● Problem statement:
The whole listing is to be retyped exactly as it appears.

● Data for this task:
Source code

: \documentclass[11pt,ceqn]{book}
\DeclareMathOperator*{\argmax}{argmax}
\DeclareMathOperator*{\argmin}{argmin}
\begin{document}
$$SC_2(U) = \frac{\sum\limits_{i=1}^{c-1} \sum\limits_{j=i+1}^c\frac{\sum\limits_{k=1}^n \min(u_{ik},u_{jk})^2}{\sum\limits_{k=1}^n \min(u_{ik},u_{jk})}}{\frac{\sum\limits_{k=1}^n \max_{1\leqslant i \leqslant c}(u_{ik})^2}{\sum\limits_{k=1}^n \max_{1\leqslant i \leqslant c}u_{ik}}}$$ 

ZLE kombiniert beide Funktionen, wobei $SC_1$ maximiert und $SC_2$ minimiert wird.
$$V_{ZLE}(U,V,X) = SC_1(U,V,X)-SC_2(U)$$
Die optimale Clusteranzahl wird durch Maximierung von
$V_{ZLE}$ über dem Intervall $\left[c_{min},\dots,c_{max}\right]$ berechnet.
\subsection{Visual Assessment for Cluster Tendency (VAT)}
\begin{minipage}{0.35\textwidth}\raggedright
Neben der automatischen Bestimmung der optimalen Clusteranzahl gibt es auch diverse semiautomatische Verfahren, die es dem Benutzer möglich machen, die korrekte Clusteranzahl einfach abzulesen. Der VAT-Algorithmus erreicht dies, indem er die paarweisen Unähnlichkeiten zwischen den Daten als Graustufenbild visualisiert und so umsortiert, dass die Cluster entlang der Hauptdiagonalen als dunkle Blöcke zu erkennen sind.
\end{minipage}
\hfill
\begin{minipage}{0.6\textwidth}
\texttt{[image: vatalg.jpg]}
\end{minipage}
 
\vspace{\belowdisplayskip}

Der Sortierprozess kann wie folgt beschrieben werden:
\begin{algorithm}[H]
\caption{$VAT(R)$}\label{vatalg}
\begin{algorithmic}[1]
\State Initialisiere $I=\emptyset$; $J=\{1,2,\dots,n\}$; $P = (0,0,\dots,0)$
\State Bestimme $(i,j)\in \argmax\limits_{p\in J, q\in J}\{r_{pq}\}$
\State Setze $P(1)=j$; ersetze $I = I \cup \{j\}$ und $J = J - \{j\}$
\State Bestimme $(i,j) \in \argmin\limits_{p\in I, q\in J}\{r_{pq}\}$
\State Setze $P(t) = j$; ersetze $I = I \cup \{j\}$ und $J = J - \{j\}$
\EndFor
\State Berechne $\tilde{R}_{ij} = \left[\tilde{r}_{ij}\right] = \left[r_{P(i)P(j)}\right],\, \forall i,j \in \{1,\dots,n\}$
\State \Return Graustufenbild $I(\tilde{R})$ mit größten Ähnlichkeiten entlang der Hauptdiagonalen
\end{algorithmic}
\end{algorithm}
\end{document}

● Result:
Source code

: \documentclass[11pt,ceqn]{book}
\DeclareMathOperator*{\argmax}{argmax}
\DeclareMathOperator*{\argmin}{argmin}
\begin{document}
$$SC_2(U) = \frac{\sum\limits_{i=1}^{c-1} \sum\limits_{j=i+1}^c\frac{\sum\limits_{k=1}^n \min(u_{ik},u_{jk})^2}{\sum\limits_{k=1}^n \min(u_{ik},u_{jk})}}{\frac{\sum\limits_{k=1}^n \max_{1\leqslant i \leqslant c}(u_{ik})^2}{\sum\limits_{k=1}^n \max_{1\leqslant i \leqslant c}u_{ik}}}$$ 

ZLE kombiniert beide Funktionen, wobei $SC_1$ maximiert und $SC_2$ minimiert wird.
$$V_{ZLE}(U,V,X) = SC_1(U,V,X)-SC_2(U)$$
Die optimale Clusteranzahl wird durch Maximierung von
$V_{ZLE}$ über dem Intervall $\left[c_{min},\dots,c_{max}\right]$ berechnet.
\subsection{Visual Assessment for Cluster Tendency (VAT)}
\begin{minipage}{0.35\textwidth}\raggedright
Neben der automatischen Bestimmung der optimalen Clusteranzahl gibt es auch diverse semiautomatische Verfahren, die es dem Benutzer möglich machen, die korrekte Clusteranzahl einfach abzulesen. Der VAT-Algorithmus erreicht dies, indem er die paarweisen Unähnlichkeiten zwischen den Daten als Graustufenbild visualisiert und so umsortiert, dass die Cluster entlang der Hauptdiagonalen als dunkle Blöcke zu erkennen sind.
\end{minipage}
\hfill
\begin{minipage}{0.6\textwidth}
\texttt{[image: vatalg.jpg]}
\end{minipage}
 
\vspace{\belowdisplayskip}

Der Sortierprozess kann wie folgt beschrieben werden:
\begin{algorithm}[H]
\caption{$VAT(R)$}\label{vatalg}
\begin{algorithmic}[1]
\State Initialisiere $I=\emptyset$; $J=\{1,2,\dots,n\}$; $P = (0,0,\dots,0)$
\State Bestimme $(i,j)\in \argmax\limits_{p\in J, q\in J}\{r_{pq}\}$
\State Setze $P(1)=j$; ersetze $I = I \cup \{j\}$ und $J = J - \{j\}$
\State Bestimme $(i,j) \in \argmin\limits_{p\in I, q\in J}\{r_{pq}\}$
\State Setze $P(t) = j$; ersetze $I = I \cup \{j\}$ und $J = J - \{j\}$
\EndFor
\State Berechne $\tilde{R}_{ij} = \left[\tilde{r}_{ij}\right] = \left[r_{P(i)P(j)}\right],\, \forall i,j \in \{1,\dots,n\}$
\State \Return Graustufenbild $I(\tilde{R})$ mit größten Ähnlichkeiten entlang der Hauptdiagonalen
\end{algorithmic}
\end{algorithm}
\end{document}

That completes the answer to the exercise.